To me, the best kinds of guide/how-to books are the kinds that not only contain actual usable, practical tips on the subject but also make me want to start on it (even more than I already do). Wannabe a Writer? is one of those books.
Written by an author that I’ve admittedly never heard of, Wannabe a Writer? is a semi-autobiography masquerading as a guide book and, as such, is quite a bit different from other books that I’ve seen read on this topic. Instead of pages and pages of droll (but useful) information, Jane Wenham-Jones packs the book with personal anecdotes of her path to publishing success, some helpful (and some not helpful) tips from her published friends and a(n un)healthy dose of wit.
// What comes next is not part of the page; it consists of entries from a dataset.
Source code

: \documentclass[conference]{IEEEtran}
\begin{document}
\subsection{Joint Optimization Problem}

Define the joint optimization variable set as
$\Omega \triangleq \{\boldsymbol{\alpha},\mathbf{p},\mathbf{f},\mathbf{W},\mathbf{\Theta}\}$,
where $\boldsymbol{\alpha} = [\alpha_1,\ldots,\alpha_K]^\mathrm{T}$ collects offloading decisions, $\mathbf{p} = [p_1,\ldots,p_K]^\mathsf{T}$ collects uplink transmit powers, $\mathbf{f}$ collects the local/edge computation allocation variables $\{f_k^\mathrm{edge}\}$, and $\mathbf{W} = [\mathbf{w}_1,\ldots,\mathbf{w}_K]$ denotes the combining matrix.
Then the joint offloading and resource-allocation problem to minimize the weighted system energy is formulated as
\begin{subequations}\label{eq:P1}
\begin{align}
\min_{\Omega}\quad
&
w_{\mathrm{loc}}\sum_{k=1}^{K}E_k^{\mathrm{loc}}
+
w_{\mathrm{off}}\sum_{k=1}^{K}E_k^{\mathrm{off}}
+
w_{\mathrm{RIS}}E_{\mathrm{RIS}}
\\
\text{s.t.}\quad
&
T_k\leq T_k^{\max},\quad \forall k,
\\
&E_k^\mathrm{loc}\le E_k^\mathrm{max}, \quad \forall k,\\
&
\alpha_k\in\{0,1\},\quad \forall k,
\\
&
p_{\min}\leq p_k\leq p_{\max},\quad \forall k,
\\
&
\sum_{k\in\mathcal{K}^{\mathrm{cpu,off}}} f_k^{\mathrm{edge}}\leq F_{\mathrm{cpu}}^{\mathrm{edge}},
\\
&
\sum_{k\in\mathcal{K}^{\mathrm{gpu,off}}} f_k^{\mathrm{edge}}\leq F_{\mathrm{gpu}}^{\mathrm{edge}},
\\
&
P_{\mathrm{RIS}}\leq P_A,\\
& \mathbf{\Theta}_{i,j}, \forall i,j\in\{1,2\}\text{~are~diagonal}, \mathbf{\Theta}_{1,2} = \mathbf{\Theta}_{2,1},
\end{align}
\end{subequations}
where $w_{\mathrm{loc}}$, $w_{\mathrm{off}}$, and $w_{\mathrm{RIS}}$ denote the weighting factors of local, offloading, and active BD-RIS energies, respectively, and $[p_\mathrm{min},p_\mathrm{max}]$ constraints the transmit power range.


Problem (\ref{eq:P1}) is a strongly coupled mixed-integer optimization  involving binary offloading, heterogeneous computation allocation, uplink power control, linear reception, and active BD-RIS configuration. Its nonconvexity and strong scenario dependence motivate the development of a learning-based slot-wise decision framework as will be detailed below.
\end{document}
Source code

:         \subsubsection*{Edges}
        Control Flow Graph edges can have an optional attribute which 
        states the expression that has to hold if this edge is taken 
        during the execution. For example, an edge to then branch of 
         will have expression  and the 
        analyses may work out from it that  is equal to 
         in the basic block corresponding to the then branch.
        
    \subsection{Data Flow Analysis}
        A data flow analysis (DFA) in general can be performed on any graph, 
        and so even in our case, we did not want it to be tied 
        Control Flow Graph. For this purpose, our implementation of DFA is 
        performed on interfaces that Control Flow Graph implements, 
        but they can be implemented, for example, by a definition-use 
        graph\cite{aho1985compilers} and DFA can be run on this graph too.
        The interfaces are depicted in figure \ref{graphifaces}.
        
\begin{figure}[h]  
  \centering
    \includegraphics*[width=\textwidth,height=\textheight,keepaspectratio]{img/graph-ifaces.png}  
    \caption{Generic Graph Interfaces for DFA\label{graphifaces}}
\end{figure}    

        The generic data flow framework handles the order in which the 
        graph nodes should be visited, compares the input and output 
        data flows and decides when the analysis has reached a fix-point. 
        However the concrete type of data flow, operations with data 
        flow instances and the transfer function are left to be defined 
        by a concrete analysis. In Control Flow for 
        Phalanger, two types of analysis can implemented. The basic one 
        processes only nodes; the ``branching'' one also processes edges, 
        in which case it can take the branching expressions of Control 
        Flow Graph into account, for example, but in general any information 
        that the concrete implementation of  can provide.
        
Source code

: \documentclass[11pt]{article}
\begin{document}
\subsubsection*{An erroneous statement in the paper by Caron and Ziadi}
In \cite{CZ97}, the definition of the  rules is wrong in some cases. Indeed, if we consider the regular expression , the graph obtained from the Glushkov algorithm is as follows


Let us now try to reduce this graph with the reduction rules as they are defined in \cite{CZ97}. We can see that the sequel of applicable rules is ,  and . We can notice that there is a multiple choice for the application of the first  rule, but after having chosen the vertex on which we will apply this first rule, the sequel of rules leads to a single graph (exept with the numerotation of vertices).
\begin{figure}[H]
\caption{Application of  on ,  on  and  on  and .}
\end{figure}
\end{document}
For a guidebook, Wannabe a Writer? doesn’t actually have that many technical tips. Sure, there are little gems here and there that should make it into your writer’s notebook and the section on story planning and organisation is most excellent, but for the most part, Wenham-Jones’ advice falls into the “one of my published friends says this, another says the exact opposite, and mine is a third way that was totally serendipitous and yet was also hard work and lots of perseverance so there’s no formula for this”. Which, I guess, is kinda true when it comes to something like writing a book but also isn’t all that helpful when you’re a newbie without any idea where to start.
What it does, and does really well, however, is entertain and inspire. Unlike many guidebooks which I stop reading after a while because they’re so textbook dry, Wannabe A Writer? is a breezy, quick read that kept me glued to it far longer than any nonfiction book has a right to. Also, it just makes me want to write. All the time. When she discussed a certain way to plan a storyline, I wanted to conjure up a huge piece of paper and start doodling down my ideas right there and then on the subway floor. When she talked about how she wrote a gazillion stories and sent them out to every fiction magazine ever (wish there were some in Singapore), I wanted nothing more than to get to my computer, churn out a short piece and shove a dozen copies into envelopes and post them out to any and everybody.
Just like with teachers, good guidebooks teach but the best ones inspire. Even if I didn’t learn a single practical thing from Wannabe a Writer? (and I did), the book has reaffirmed me that, despite all the authors warnings about the pitfalls of being a writer and being in the industry, I want to churn out that 100k word magnum opus more than ever.